| WORKING DATA |
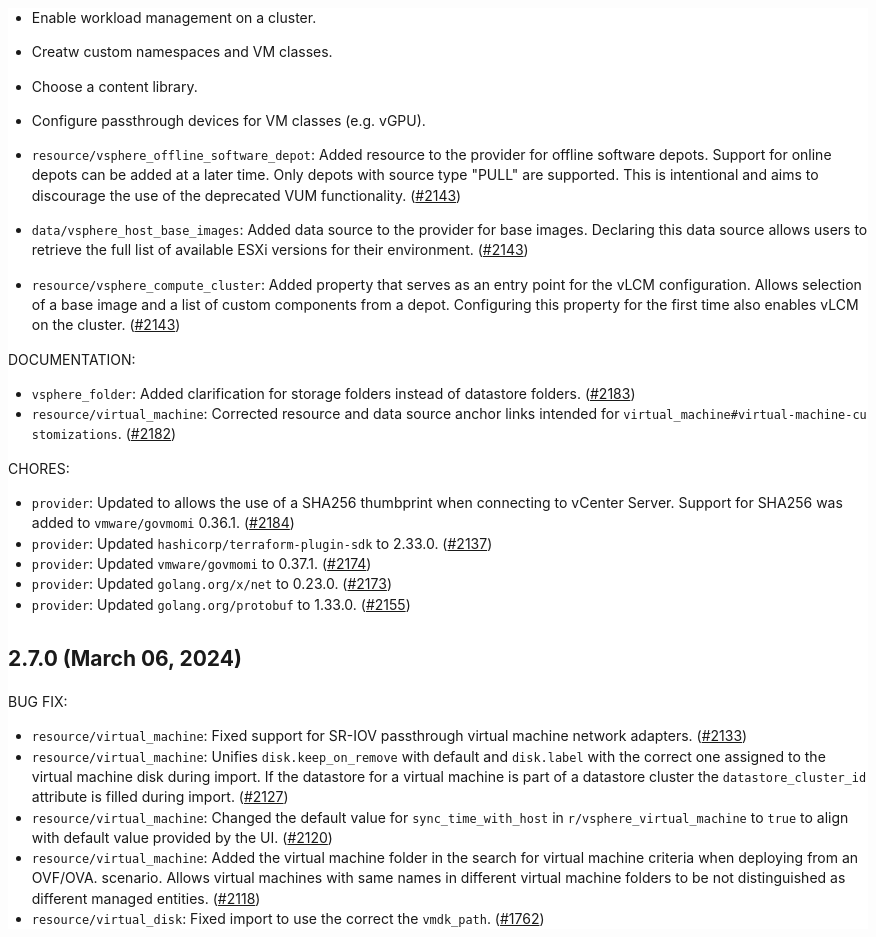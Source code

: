   - Enable workload management on a cluster.
  - Creatw custom namespaces and VM classes.
  - Choose a content library.
  - Configure passthrough devices for VM classes (e.g. vGPU).

- `resource/vsphere_offline_software_depot`: Added resource to the provider for offline software
  depots. Support for online depots can be added at a later time. Only depots with source type
  "PULL" are supported. This is intentional and aims to discourage the use of the deprecated VUM
  functionality.
  ([#2143](https://github.com/terraform-providers/terraform-provider-vsphere/pull/2143))
- `data/vsphere_host_base_images`: Added data source to the provider for base images. Declaring this
  data source allows users to retrieve the full list of available ESXi versions for their
  environment.
  ([#2143](https://github.com/terraform-providers/terraform-provider-vsphere/pull/2143))
- `resource/vsphere_compute_cluster`: Added property that serves as an entry point for the vLCM
  configuration. Allows selection of a base image and a list of custom components from a depot.
  Configuring this property for the first time also enables vLCM on the cluster.
  ([#2143](https://github.com/terraform-providers/terraform-provider-vsphere/pull/2143))

DOCUMENTATION:

- `vsphere_folder`: Added clarification for storage folders instead of datastore folders.
  ([#2183](https://github.com/terraform-providers/terraform-provider-vsphere/pull/2183))
- `resource/virtual_machine`: Corrected resource and data source anchor links intended for
  `virtual_machine#virtual-machine-customizations`.
  ([#2182](https://github.com/terraform-providers/terraform-provider-vsphere/pull/2182))

CHORES:

- `provider`: Updated to allows the use of a SHA256 thumbprint when connecting to vCenter Server.
  Support for SHA256 was added to `vmware/govmomi` 0.36.1.
  ([#2184](https://github.com/terraform-providers/terraform-provider-vsphere/pull/2184))
- `provider`: Updated `hashicorp/terraform-plugin-sdk` to 2.33.0.
  ([#2137](https://github.com/terraform-providers/terraform-provider-vsphere/pull/2137))
- `provider`: Updated `vmware/govmomi` to 0.37.1.
  ([#2174](https://github.com/terraform-providers/terraform-provider-vsphere/pull/2174))
- `provider`: Updated `golang.org/x/net` to 0.23.0.
  ([#2173](https://github.com/terraform-providers/terraform-provider-vsphere/pull/2173))
- `provider`: Updated `golang.org/protobuf` to 1.33.0.
  ([#2155](https://github.com/terraform-providers/terraform-provider-vsphere/pull/2155))

## 2.7.0 (March 06, 2024)

BUG FIX:

- `resource/virtual_machine`: Fixed support for SR-IOV passthrough virtual machine network adapters.
  ([#2133](https://github.com/terraform-providers/terraform-provider-vsphere/pull/2133))
- `resource/virtual_machine`: Unifies `disk.keep_on_remove` with default and `disk.label` with the
  correct one assigned to the virtual machine disk during import. If the datastore for a virtual
  machine is part of a datastore cluster the `datastore_cluster_id` attribute is filled during
  import. ([#2127](https://github.com/terraform-providers/terraform-provider-vsphere/pull/2127))
- `resource/virtual_machine`: Changed the default value for `sync_time_with_host` in
  `r/vsphere_virtual_machine` to `true` to align with default value provided by the UI.
  ([#2120](https://github.com/terraform-providers/terraform-provider-vsphere/pull/2120))
- `resource/virtual_machine`: Added the virtual machine folder in the search for virtual machine
  criteria when deploying from an OVF/OVA. scenario. Allows virtual machines with same names in
  different virtual machine folders to be not distinguished as different managed entities.
  ([#2118](https://github.com/terraform-providers/terraform-provider-vsphere/pull/2118))
- `resource/virtual_disk`: Fixed import to use the correct the `vmdk_path`.
  ([#1762](https://github.com/terraform-providers/terraform-provider-vsphere/pull/1762))
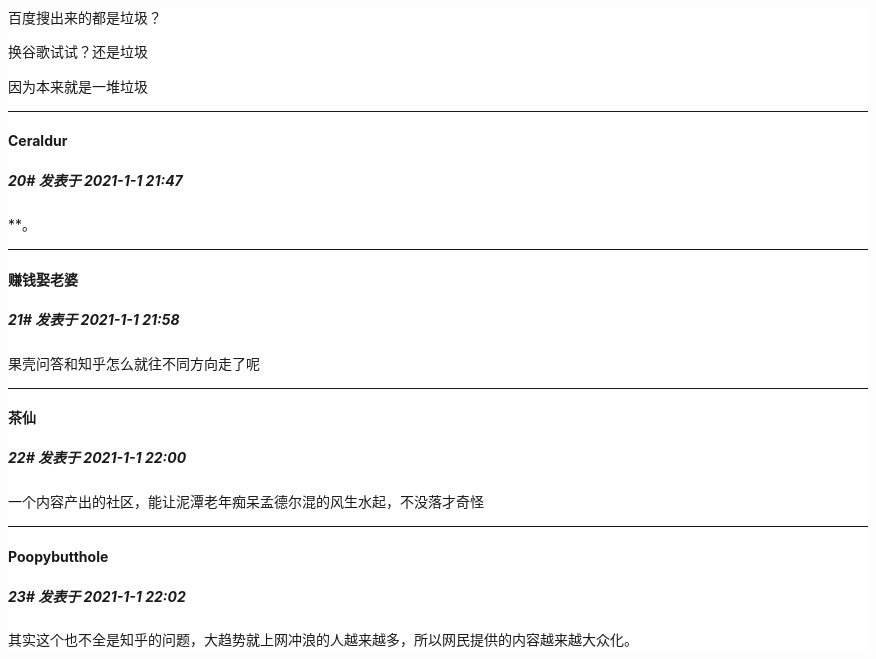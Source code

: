 
百度搜出来的都是垃圾？

换谷歌试试？还是垃圾

因为本来就是一堆垃圾








*****

####  Ceraldur  
##### 20#       发表于 2021-1-1 21:47




**。







*****

####  赚钱娶老婆  
##### 21#       发表于 2021-1-1 21:58




果壳问答和知乎怎么就往不同方向走了呢







*****

####  茶仙  
##### 22#       发表于 2021-1-1 22:00




一个内容产出的社区，能让泥潭老年痴呆孟德尔混的风生水起，不没落才奇怪







*****

####  Poopybutthole  
##### 23#       发表于 2021-1-1 22:02




其实这个也不全是知乎的问题，大趋势就上网冲浪的人越来越多，所以网民提供的内容越来越大众化。
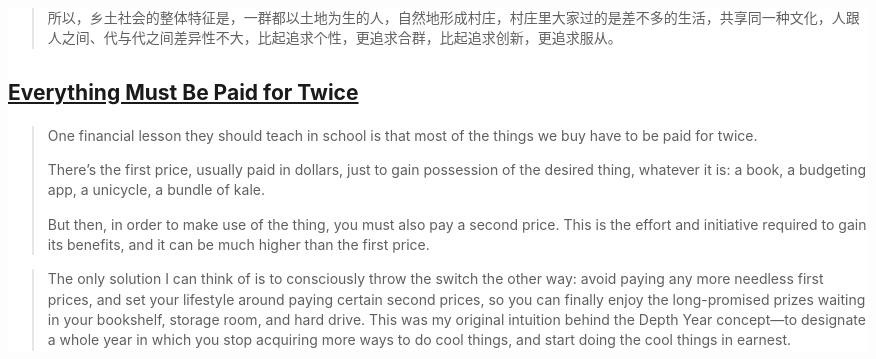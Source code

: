 > 所以，乡土社会的整体特征是，一群都以土地为生的人，自然地形成村庄，村庄里大家过的是差不多的生活，共享同一种文化，人跟人之间、代与代之间差异性不大，比起追求个性，更追求合群，比起追求创新，更追求服从。

## [Everything Must Be Paid for Twice](https://www.raptitude.com/2022/01/everything-must-be-paid-for-twice/)

> One financial lesson they should teach in school is that most of the things we buy have to be paid for twice.
>
> There’s the first price, usually paid in dollars, just to gain possession of the desired thing, whatever it is: a book, a budgeting app, a unicycle, a bundle of kale.
>
> But then, in order to make use of the thing, you must also pay a second price. This is the effort and initiative required to gain its benefits, and it can be much higher than the first price.

> The only solution I can think of is to consciously throw the switch the other way: avoid paying any more needless first prices, and set your lifestyle around paying certain second prices, so you can finally enjoy the long-promised prizes waiting in your bookshelf, storage room, and hard drive. This was my original intuition behind the Depth Year concept—to designate a whole year in which you stop acquiring more ways to do cool things, and start doing the cool things in earnest.
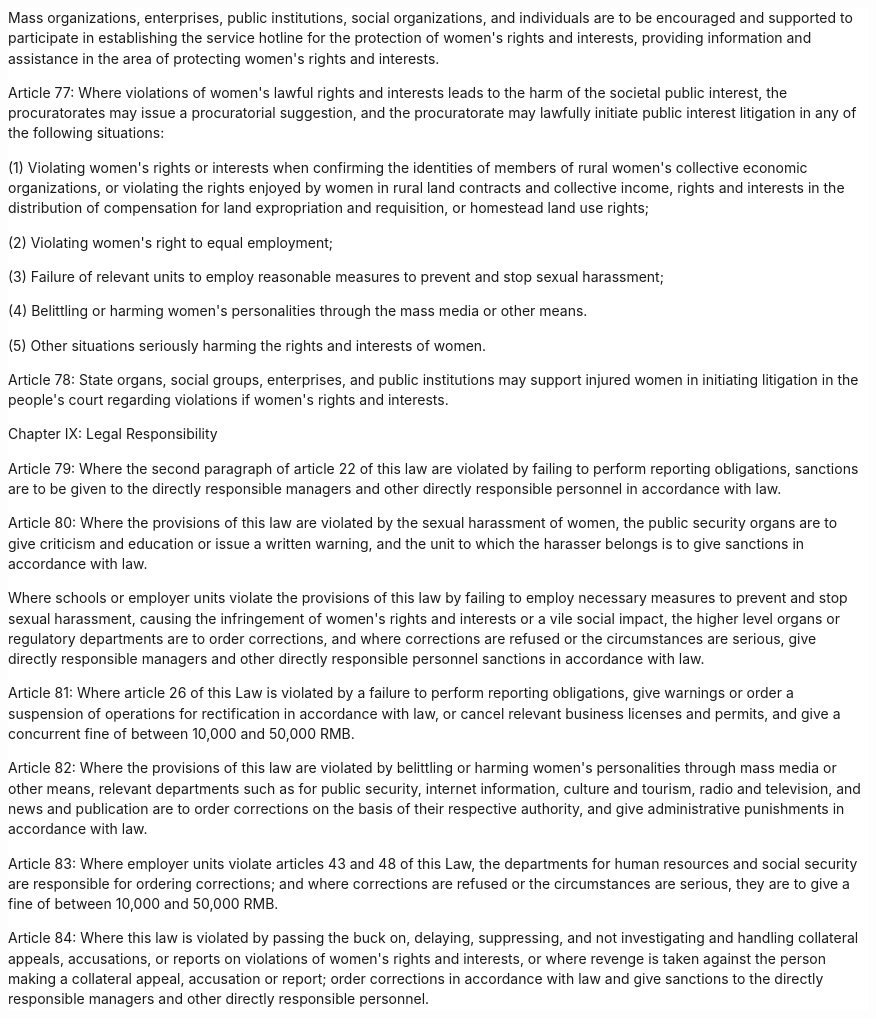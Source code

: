 Mass organizations, enterprises, public institutions, social organizations, and individuals are to be encouraged and supported to participate in establishing the service hotline for the protection of women's rights and interests, providing information and assistance in the area of protecting women's rights and interests.

Article 77: Where violations of women's lawful rights and interests leads to the harm of the societal public interest, the procuratorates may issue a procuratorial suggestion, and the procuratorate may lawfully initiate public interest litigation in any of the following situations:

(1) Violating women's rights or interests when confirming the identities of members of rural women's collective economic organizations, or violating the rights enjoyed by women in rural land contracts and collective income, rights and interests in the distribution of compensation for land expropriation and requisition, or homestead land use rights;

(2) Violating women's right to equal employment;

(3) Failure of relevant units to employ reasonable measures to prevent and stop sexual harassment;

(4) Belittling or harming women's personalities through the mass media or other means.

(5) Other situations seriously harming the rights and interests of women.

Article 78: State organs, social groups, enterprises, and public institutions may support injured women in initiating litigation in the people's court regarding violations if women's rights and interests.

Chapter IX: Legal Responsibility

Article 79: Where the second paragraph of article 22 of this law are violated by failing to perform reporting obligations, sanctions are to be given to the directly responsible managers and other directly responsible personnel in accordance with law.

Article 80: Where the provisions of this law are violated by the sexual harassment of women, the public security organs are to give criticism and education or issue a written warning, and the unit to which the harasser belongs is to give sanctions in accordance with law.

Where schools or employer units violate the provisions of this law by failing to employ necessary measures to prevent and stop sexual harassment, causing the infringement of women's rights and interests or a vile social impact, the higher level organs or regulatory departments are to order corrections, and where corrections are refused or the circumstances are serious, give directly responsible managers and other directly responsible personnel sanctions in accordance with law.

Article 81: Where article 26 of this Law is violated by a failure to perform reporting obligations, give warnings or order a suspension of operations for rectification in accordance with law, or cancel relevant business licenses and permits, and give a concurrent fine of between 10,000 and 50,000 RMB.

Article 82: Where the provisions of this law are violated by belittling or harming women's personalities through mass media or other means, relevant departments such as for public security, internet information, culture and tourism, radio and television, and news and publication are to order corrections on the basis of their respective authority, and give administrative punishments in accordance with law.

Article 83: Where employer units violate articles 43 and 48 of this Law, the departments for human resources and social security are responsible for ordering corrections; and where corrections are refused or the circumstances are serious, they are to give a fine of between 10,000 and 50,000 RMB.

Article 84: Where this law is violated by passing the buck on, delaying, suppressing, and not investigating and handling collateral appeals, accusations, or reports on violations of women's rights and interests, or where revenge is taken against the person making a collateral appeal, accusation or report; order corrections in accordance with law and give sanctions to the directly responsible managers and other directly responsible personnel.
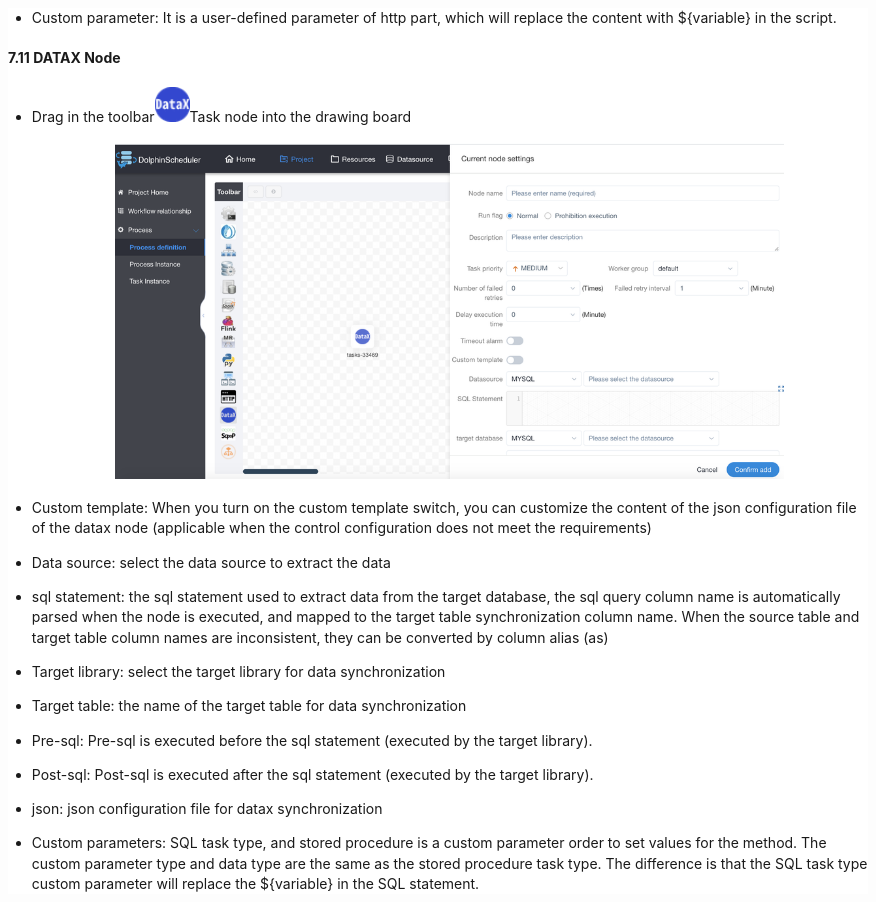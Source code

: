 - Custom parameter: It is a user-defined parameter of http part, which will replace the content with \${variable} in the script.

#### 7.11 DATAX Node

- Drag in the toolbar<img src="/img/datax.png" width="35"/>Task node into the drawing board

  <p align="center">
   <img src="/img/datax-en.png" width="80%" />
  </p>

- Custom template: When you turn on the custom template switch, you can customize the content of the json configuration file of the datax node (applicable when the control configuration does not meet the requirements)
- Data source: select the data source to extract the data
- sql statement: the sql statement used to extract data from the target database, the sql query column name is automatically parsed when the node is executed, and mapped to the target table synchronization column name. When the source table and target table column names are inconsistent, they can be converted by column alias (as)
- Target library: select the target library for data synchronization
- Target table: the name of the target table for data synchronization
- Pre-sql: Pre-sql is executed before the sql statement (executed by the target library).
- Post-sql: Post-sql is executed after the sql statement (executed by the target library).
- json: json configuration file for datax synchronization
- Custom parameters: SQL task type, and stored procedure is a custom parameter order to set values for the method. The custom parameter type and data type are the same as the stored procedure task type. The difference is that the SQL task type custom parameter will replace the \${variable} in the SQL statement.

| TASK STATEMENT |
Copy back the listing above exactly, but only from the line with "Chapter IX: Legal Responsibility" through the line with "Article 80: Where", both ends included.

| OUTPUT |
Chapter IX: Legal Responsibility

Article 79: Where the second paragraph of article 22 of this law are violated by failing to perform reporting obligations, sanctions are to be given to the directly responsible managers and other directly responsible personnel in accordance with law.

Article 80: Where the provisions of this law are violated by the sexual harassment of women, the public security organs are to give criticism and education or issue a written warning, and the unit to which the harasser belongs is to give sanctions in accordance with law.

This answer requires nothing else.